In the gym yesterday, I ran across an article in last month's New York Times Magazine entitled No Babies?, that examines some possible causes for Europe's super-low birth rate. Apparently European birthrates recently dropped below 1.3. If that rate is sustained, the population will halved in 45 years (faster if the rate drops lower).

Without having read the article, my guess for the low birthrate would have been that Europeans are deciding they were happier without (or with fewer) children. The answer the article provides is more nuanced, but is not far from that. It points out those European countries that have "greater gender equality...better social commitment to day care and other institutional support for working women" have higher birthrates. I bet the women in patriarchal societies have one child, discover their life now sucks, and decide not to have any more, whereas women in egalitarian societies discover hey, not so bad, and choose to have second or third children.

A quote from the article about the countries with more chauvinistic cultures:
"All of these are societies still rooted in the tradition where the husband earned all the money. Things have changed, not only in Italy and Spain but also in Japan and Korea, but those societies have not yet adjusted. The relationships within households have not adjusted yet.” Western Europe, then, is not the isolated case that some make it out to be. It is simply the first region of the world to record extremely low birthrates.

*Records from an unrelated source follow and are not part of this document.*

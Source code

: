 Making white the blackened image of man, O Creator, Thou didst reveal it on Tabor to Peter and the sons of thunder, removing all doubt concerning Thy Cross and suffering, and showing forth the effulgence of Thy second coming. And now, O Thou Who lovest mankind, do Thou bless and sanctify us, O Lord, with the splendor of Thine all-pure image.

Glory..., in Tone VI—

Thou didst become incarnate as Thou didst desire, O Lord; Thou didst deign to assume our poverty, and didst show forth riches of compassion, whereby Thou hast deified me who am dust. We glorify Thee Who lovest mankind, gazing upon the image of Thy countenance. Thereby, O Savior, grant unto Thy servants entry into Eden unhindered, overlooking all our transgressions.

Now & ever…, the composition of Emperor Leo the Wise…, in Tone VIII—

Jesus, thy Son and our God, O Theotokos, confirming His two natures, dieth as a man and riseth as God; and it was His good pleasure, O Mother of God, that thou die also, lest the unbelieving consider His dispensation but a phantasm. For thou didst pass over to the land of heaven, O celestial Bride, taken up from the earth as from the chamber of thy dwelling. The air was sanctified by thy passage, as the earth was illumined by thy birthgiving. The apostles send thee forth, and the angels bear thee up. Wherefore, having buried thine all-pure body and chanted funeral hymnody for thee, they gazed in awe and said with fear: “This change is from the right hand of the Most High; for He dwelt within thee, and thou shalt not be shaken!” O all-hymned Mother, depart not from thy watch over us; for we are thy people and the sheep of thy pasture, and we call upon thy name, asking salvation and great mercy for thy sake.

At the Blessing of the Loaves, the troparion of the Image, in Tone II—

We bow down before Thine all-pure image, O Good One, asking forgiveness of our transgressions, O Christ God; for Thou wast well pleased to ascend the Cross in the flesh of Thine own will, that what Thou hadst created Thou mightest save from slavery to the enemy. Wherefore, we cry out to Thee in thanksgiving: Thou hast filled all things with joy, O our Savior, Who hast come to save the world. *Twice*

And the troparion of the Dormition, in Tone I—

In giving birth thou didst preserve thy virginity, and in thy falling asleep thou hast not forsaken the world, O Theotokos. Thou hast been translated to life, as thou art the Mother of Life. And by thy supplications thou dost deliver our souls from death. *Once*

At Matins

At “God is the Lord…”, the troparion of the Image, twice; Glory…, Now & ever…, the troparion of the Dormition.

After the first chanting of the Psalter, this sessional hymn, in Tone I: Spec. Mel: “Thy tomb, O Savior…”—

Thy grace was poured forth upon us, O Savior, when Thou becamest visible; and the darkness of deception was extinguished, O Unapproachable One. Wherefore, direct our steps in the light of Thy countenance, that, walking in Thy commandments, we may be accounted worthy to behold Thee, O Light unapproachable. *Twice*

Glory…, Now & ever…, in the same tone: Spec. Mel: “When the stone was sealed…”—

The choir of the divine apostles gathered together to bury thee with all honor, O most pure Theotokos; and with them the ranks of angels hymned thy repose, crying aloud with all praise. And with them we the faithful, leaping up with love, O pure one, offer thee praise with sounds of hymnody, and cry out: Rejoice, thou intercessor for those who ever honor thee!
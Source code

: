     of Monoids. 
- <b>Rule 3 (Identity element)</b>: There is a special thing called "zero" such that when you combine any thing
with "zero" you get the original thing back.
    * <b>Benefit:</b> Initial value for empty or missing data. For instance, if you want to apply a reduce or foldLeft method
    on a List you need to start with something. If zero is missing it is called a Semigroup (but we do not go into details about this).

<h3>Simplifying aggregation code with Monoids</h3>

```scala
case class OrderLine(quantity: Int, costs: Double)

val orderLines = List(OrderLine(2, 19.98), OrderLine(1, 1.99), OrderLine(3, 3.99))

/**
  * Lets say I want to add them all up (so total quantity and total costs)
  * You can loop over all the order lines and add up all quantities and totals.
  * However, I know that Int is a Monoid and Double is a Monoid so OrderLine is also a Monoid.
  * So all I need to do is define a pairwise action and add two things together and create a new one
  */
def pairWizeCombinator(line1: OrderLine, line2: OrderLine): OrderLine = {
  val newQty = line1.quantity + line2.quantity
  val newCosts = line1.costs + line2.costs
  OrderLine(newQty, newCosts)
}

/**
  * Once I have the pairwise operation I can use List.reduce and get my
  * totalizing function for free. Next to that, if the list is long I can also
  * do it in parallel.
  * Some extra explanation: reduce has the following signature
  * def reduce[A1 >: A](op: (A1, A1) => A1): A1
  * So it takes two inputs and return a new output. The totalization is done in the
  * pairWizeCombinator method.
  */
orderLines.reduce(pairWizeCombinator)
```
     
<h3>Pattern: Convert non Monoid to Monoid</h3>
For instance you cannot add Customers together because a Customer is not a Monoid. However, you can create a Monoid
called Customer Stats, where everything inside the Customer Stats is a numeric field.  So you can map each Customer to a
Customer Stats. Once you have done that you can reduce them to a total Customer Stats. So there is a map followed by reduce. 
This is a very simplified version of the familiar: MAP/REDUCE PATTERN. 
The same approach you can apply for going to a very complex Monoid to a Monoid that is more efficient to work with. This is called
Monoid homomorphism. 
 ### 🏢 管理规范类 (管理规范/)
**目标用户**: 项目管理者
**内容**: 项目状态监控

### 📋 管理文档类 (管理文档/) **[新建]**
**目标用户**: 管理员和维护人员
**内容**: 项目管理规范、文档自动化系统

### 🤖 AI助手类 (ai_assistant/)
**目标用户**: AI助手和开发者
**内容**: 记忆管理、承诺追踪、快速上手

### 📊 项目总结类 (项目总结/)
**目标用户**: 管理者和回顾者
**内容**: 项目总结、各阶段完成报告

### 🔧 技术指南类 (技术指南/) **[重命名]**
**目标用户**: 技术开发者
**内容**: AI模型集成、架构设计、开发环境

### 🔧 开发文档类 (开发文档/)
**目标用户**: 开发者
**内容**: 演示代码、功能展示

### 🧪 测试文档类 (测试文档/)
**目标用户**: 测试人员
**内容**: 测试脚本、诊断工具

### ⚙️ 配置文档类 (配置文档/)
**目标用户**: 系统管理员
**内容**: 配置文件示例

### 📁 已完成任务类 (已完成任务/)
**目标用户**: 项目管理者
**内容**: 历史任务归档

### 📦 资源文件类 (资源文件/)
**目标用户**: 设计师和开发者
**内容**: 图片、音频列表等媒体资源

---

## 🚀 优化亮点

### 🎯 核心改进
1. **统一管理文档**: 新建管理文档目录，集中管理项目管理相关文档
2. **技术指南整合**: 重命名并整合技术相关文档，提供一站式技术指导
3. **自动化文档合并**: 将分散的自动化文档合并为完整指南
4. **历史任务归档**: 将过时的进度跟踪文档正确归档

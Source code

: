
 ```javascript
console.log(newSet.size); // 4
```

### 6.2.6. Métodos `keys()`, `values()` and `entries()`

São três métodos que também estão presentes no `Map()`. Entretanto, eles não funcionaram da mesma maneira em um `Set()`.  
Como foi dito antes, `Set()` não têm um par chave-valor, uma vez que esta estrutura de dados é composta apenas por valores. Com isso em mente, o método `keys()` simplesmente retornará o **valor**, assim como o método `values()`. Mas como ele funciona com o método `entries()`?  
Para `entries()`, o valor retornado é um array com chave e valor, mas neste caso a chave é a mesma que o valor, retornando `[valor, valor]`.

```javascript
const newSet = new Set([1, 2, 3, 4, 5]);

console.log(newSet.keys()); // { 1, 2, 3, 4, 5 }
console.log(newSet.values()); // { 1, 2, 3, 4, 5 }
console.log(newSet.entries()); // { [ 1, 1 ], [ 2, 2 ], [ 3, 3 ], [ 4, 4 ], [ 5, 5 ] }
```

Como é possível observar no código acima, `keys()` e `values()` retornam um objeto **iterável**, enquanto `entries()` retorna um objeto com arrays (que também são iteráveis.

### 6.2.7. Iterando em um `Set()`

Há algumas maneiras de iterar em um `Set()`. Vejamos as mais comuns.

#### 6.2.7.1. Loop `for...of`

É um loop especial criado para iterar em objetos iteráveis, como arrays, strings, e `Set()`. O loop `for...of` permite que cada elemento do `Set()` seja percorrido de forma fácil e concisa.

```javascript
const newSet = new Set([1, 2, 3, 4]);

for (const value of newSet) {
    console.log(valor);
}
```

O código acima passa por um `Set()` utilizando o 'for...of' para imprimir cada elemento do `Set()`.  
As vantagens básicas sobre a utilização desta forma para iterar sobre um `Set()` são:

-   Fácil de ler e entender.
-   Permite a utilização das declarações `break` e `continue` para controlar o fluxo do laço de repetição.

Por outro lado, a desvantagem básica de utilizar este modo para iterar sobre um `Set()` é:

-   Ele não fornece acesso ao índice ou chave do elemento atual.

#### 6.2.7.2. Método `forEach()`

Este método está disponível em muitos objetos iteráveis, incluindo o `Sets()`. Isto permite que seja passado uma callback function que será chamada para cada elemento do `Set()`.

I guess they better adjust, pronto. Japan and Korea both currently have fertility rates around 1.1, and they may still be dropping.

Another article, in Newsweek, examines the question of whether having kids increases or decreases happiness. A recentl study found that parents "definitely experienced more depression" and "parental depression increases along with the number of children parents have". Of course the researcher got tons of hate mail from parents saying that she must hate her children and so on, but there were some more considered (and more interesting) responses, too.

One blogger wrote:
I like the amateur marathoner metaphor: survey a marathoner in the midst of the race and they'll complain about their legs and that rash and how the race seems like it's taking forever. But when the running is over they are always incredibly proud of their accomplishment. Having kids, then, is like a marathon that lasts 18 years.

Finally, a few days ago I read an article about how guys have a biological clock, too. Apparently older men (starting from mid-to-late 30s) are more likely to produce sperm with damaged DNA, which lowers the rate of conception and raises the rate of miscarriage. So, I guess the moral of the story is, women who want to postpone having children should pick younger guys, to increase their eventual chances of conceiving? Or something.